THE TALE OF THE LOST LAND
CHAPTER 17: A ROYAL BANQUET
After this music, the priest who stood behind the royal table said
a noble long grace in ostensible Latin. Then the battalion of
waiters broke away from their posts, and darted, rushed, flew,
fetched and carried, and the mighty feeding began; no words
anywhere, but absorbing attention to business. The rows of chops
opened and shut in vast unison, and the sound of it was like to
the muffled burr of subterranean machinery.
The havoc continued an hour and a half, and unimaginable was the
destruction of substantials. Of the chief feature of the feast--
the huge wild boar that lay stretched out so portly and imposing
at the start--nothing was left but the semblance of a hoop-skirt;
and he was but the type and symbol of what had happened to all
the other dishes.
With the pastries and so on, the heavy drinking began--and the talk.
Gallon after gallon of wine and mead disappeared, and everybody
got comfortable, then happy, then sparklingly joyous--both sexes,--
and by and by pretty noisy. Men told anecdotes that were terrific
to hear, but nobody blushed; and when the nub was sprung, the
assemblage let go with a horse-laugh that shook the fortress.

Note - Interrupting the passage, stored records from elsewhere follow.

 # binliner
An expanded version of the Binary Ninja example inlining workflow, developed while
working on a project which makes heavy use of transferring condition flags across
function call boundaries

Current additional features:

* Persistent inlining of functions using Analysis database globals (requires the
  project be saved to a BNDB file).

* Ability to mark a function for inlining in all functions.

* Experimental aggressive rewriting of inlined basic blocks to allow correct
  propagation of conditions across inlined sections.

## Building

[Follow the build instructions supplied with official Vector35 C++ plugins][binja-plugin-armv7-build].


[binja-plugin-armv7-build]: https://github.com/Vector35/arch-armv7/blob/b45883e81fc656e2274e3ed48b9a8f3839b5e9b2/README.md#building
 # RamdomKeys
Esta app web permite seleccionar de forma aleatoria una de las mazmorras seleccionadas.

Ladies answered back with historiettes that would almost have made
Queen Margaret of Navarre or even the great Elizabeth of England
hide behind a handkerchief, but nobody hid here, but only laughed--
howled, you may say. In pretty much all of these dreadful stories,
ecclesiastics were the hardy heroes, but that didn't worry the
chaplain any, he had his laugh with the rest; more than that, upon
invitation he roared out a song which was of as daring a sort as
any that was sung that night.
By midnight everybody was fagged out, and sore with laughing; and,
as a rule, drunk: some weepingly, some affectionately, some
hilariously, some quarrelsomely, some dead and under the table.

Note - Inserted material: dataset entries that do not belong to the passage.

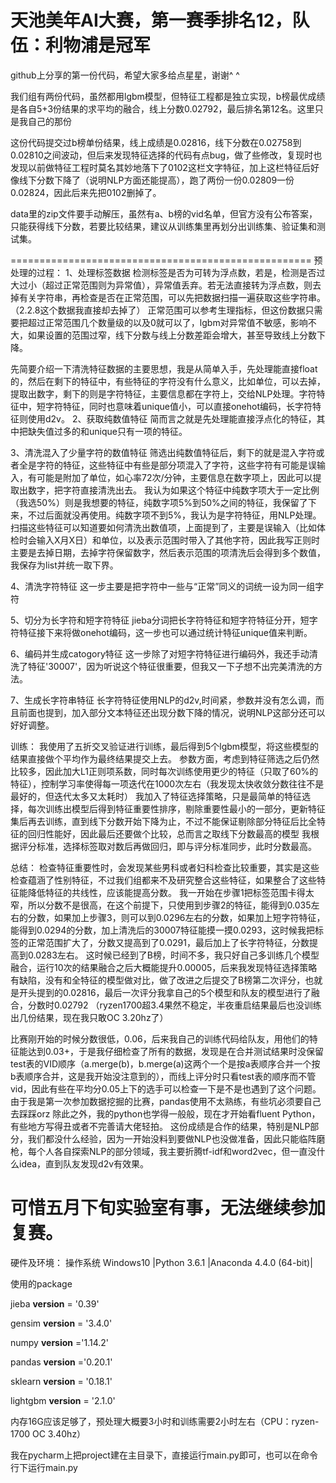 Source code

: # 天池美年AI大赛，第一赛季排名12，队伍：利物浦是冠军
github上分享的第一份代码，希望大家多给点星星，谢谢^ ^

我们组有两份代码，虽然都用lgbm模型，但特征工程都是独立实现，b榜最优成绩是各自5+3份结果的求平均的融合，线上分数0.02792，最后排名第12名。这里只是我自己的那份

这份代码提交过b榜单份结果，线上成绩是0.02816，线下分数在0.02758到0.02810之间波动，但后来发现特征选择的代码有点bug，做了些修改，复现时也发现以前做特征工程时莫名其妙地落下了0102这栏文字特征，加上这栏特征后好像线下分数下降了（说明NLP方面还能提高），跑了两份一份0.02809一份0.02824，因此后来先把0102删掉了。

data里的zip文件要手动解压，虽然有a、b榜的vid名单，但官方没有公布答案，只能获得线下分数，若要比较结果，建议从训练集里再划分出训练集、验证集和测试集。

====================================================
预处理的过程：
1、处理标签数据
检测标签是否为可转为浮点数，若是，检测是否过大过小（超过正常范围则为异常值），异常值丢弃。若无法直接转为浮点数，则去掉有关字符串，再检查是否在正常范围，可以先把数据扫描一遍获取这些字符串。（2.2.8这个数据我直接却去掉了）
正常范围可以参考生理指标，但这份数据只需要把超过正常范围几个数量级的以及0就可以了，lgbm对异常值不敏感，影响不大，如果设置的范围过窄，线下分数与线上分数差距会增大，甚至导致线上分数下降。


先简要介绍一下清洗特征数据的主要思想，我是从简单入手，先处理能直接float的，然后在剩下的特征中，有些特征的字符没有什么意义，比如单位，可以去掉，提取出数字，剩下的则是字符特征，主要信息都在字符上，交给NLP处理。字符特征中，短字符特征，同时也意味着unique值小，可以直接onehot编码，长字符特征则使用d2v。
2、获取纯数值特征
简而言之就是先处理能直接浮点化的特征，其中把缺失值过多的和unique只有一项的特征。

3、清洗混入了少量字符的数值特征
筛选出纯数值特征后，剩下的就是混入字符或者全是字符的特征，这些特征中有些是部分项混入了字符，这些字符有可能是误输入，有可能是附加了单位，如心率72次/分钟，主要信息在数字项上，因此可以提取出数字，把字符直接清洗出去。
我认为如果这个特征中纯数字项大于一定比例（我选50%）则是我想要的特征，纯数字项5%到50%之间的特征，我保留了下来，不过后面就没再使用。纯数字项不到5%，我认为是字符特征，用NLP处理。
扫描这些特征可以知道要如何清洗出数值项，上面提到了，主要是误输入（比如体检时会输入X月X日）和单位，以及表示范围时带入了其他字符，因此我写正则时主要是去掉日期，去掉字符保留数字，然后表示范围的项清洗后会得到多个数值，我保存为list并统一取下界。

4、清洗字符特征
这一步主要是把字符中一些与“正常”同义的词统一设为同一组字符

5、切分为长字符和短字符特征
jieba分词把长字符特征和短字符特征分开，短字符特征接下来将做onehot编码，这一步也可以通过统计特征unique值来判断。

6、编码并生成catogory特征
这一步除了对短字符特征进行编码外，我还手动清洗了特征'30007'，因为听说这个特征很重要，但我又一下子想不出完美清洗的方法。

7、生成长字符串特征
长字符特征使用NLP的d2v,时间紧，参数并没有怎么调，而且前面也提到，加入部分文本特征还出现分数下降的情况，说明NLP这部分还可以好好调整。

训练：
我使用了五折交叉验证进行训练，最后得到5个lgbm模型，将这些模型的结果直接做个平均作为最终结果提交上去。
参数方面，考虑到特征筛选之后仍然比较多，因此加大L1正则项系数，同时每次训练使用更少的特征（只取了60%的特征），控制学习率使得每一项迭代在1000次左右（我发现太快收敛分数往往不是最好的，但迭代太多又太耗时）
我加入了特征选择策略，只是最简单的特征选择，每次训练出模型后得到特征重要性排序，剔除重要性最小的一部分，更新特征集后再去训练，直到线下分数开始下降为止，不过不能保证剔除部分特征后比全特征的回归性能好，因此最后还要做个比较，总而言之取线下分数最高的模型
我根据评分标准，选择标签取对数后再做回归，即与评分标准同步，此时分数最高。



总结：
检查特征重要性时，会发现某些男科或者妇科检查比较重要，其实是这些检查蕴涵了性别特征，不过我们组都来不及研究整合这些特征，如果整合了这些特征能降低特征的共线性，应该能提高分数。
我一开始在步骤1把标签范围卡得太窄，所以分数不是很高，在这个前提下，只使用到步骤2的特征，能得到0.035左右的分数，如果加上步骤3，则可以到0.0296左右的分数，如果加上短字符特征，能得到0.0294的分数，加上清洗后的30007特征能摸一摸0.0293，这时候我把标签的正常范围扩大了，分数又提高到了0.0291，最后加上了长字符特征，分数提高到0.0283左右。
这时候已经到了B榜，时间不多，我只好自己多训练几个模型融合，运行10次的结果融合之后大概能提升0.00005，后来我发现特征选择策略有缺陷，没有和全特征的模型做对比，做了改进之后提交了B榜第二次评分，也就是开头提到的0.02816，最后一次评分我拿自己的5个模型和队友的模型进行了融合，分数时0.02792
（ryzen1700超3.4果然不稳定，半夜重启结果最后也没训练出几份结果，现在我只敢OC 3.20hz了）

比赛刚开始的时候分数很低，0.06，后来我自己的训练代码给队友，用他们的特征能达到0.03+，于是我仔细检查了所有的数据，发现是在合并测试结果时没保留test表的VID顺序（a.merge(b)，b.merge(a)这两个一个是按a表顺序合并一个按b表顺序合并，这是我开始没注意到的），而线上评分时只看test表的顺序而不管vid，因此有些在平均分0.05上下的选手可以检查一下是不是也遇到了这个问题。由于我是第一次参加数据挖掘的比赛，pandas使用不太熟练，有些坑必须要自己去踩踩orz
除此之外，我的python也学得一般般，现在才开始看fluent Python，有些地方写得丑或者不完善请大佬轻拍。
这份成绩是合作的结果，特别是NLP部分，我们都没什么经验，因为一开始没料到要做NLP也没做准备，因此只能临阵磨枪，每个人各自探索NLP的部分领域，我主要折腾tf-idf和word2vec，但一直没什么idea，直到队友发现d2v有效果。

可惜五月下旬实验室有事，无法继续参加复赛。
====================================================
硬件及环境：
操作系统 Windows10 |Python 3.6.1 |Anaconda 4.4.0 (64-bit)|

使用的package

jieba  __version__ = '0.39'

gensim __version__ = '3.4.0'

numpy __version__ ='1.14.2'

pandas __version__ ='0.20.1'

sklearn __version__ = '0.18.1'

lightgbm __version__ = '2.1.0'

内存16G应该足够了，预处理大概要3小时和训练需要2小时左右（CPU：ryzen-1700 OC 3.40hz）

我在pycharm上把project建在主目录下，直接运行main.py即可，也可以在命令行下运行main.py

Of the ladies, the worst spectacle was a lovely young duchess, whose
wedding-eve this was; and indeed she was a spectacle, sure enough.
Just as she was she could have sat in advance for the portrait of the
young daughter of the Regent d'Orleans, at the famous dinner whence
she was carried, foul-mouthed, intoxicated, and helpless, to her bed,
in the lost and lamented days of the Ancient Regime.